The Pace Of God
Written By Adam Whitescarver | ChattHOP Staff
Ever had words leap out from the page at you? I recently read how, when Christ was on the earth, He walked at the speed of approximately 3 miles per hour. This was the speed of God on earth.
Also, in Numbers 21:4-5, I read how the Israelites “became impatient [with God] because of the journey.” Then they said, “There is no bread or water, and we detest this wretched food!” In other words, though they were leaving slavery and journeying to their Promised Land as a community, and had every need provided for, they still didn’t have what they wanted when they wanted it.
I have my dull moments, but the timing of reading such things almost back-to-back, was not lost on me. I know people may argue, God is not always limited by a human body as He was through Christ. True. But Jesus said, “those who have seen me have seen the Father” and even Jesus’ flesh was made in the Image of God—both the human and divine natures in Christ tell us something about God and how He works in our world.
I can only conclude that even though there are “suddenly” moments in Scripture where we see God work like lightning, the 3 miles per hour speed is His general pace.
Unfortunately for my sinful side, this is intolerable. I do not want to wait. On far too many of my days, I do not like the journey even if where I am going is infinitely better than where I have been. Secondly, one look at myself in the mirror and I can tell I am not starving. Everything I need is provided for. My only problem is that I am not being provided for in the way I want, with the things I want, and it’s not happening right now. Enter Whine-Fest and self-pity party.
When I read both passages, I had to repent because I knew God was calling my number. God may choose to walk toward me instead of run, or get on a bike, in a car, or on a plane or train. Regardless of His pace, I must recognize He is Lord and that there is a purpose to why He is training me to endure and grow in patience.
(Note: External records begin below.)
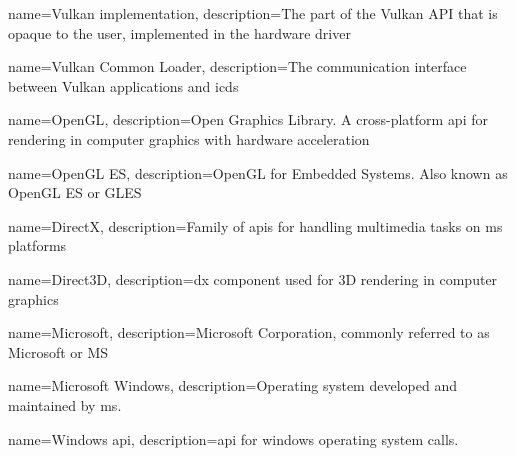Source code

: {
  name={Vulkan implementation},
  description={The part of the Vulkan API that is opaque to the user, implemented in the hardware driver}
}

{
  name={Vulkan Common Loader},
  description={The communication interface between Vulkan applications and \glspl{icd}}
}

{
  name={OpenGL},
  description={Open Graphics Library. A cross-platform \gls{api} for rendering in computer graphics with hardware acceleration}
}

{
  name={OpenGL ES},
  description={OpenGL for Embedded Systems. Also known as OpenGL ES or GLES}
}

{
  name={DirectX},
  description={Family of \glspl{api} for handling multimedia tasks on \acrfull{ms} platforms}
}

{
  name={Direct3D},
  description={\gls{dx} component used for 3D rendering in computer graphics}
}

{
  name={Microsoft},
  description={Microsoft Corporation, commonly referred to as Microsoft or MS}
}

{
  name={Microsoft Windows},
  description={Operating system developed and maintained by \gls{ms}.}
}

{
  name={Windows \gls{api}},
  description={\gls{api} for \gls{windows} operating system calls.}
}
Our society runs at a lightning pace, so much so that we are hardly able to recognize when we are driving too fast or too hard. This goes for people who work at prayer ministries where we work hard to not do that! So my encouragement to all reading this today would be to ask, “Where am I being impatient with God? Where am I ungrateful for how He is providing instead of how I am wanting Him to provide?” He knows, better than any of us, at what pace we should go.
Give us grace God to pace precisely with you—neither falling behind, nor running ahead, but staying perfectly beside you. Amen.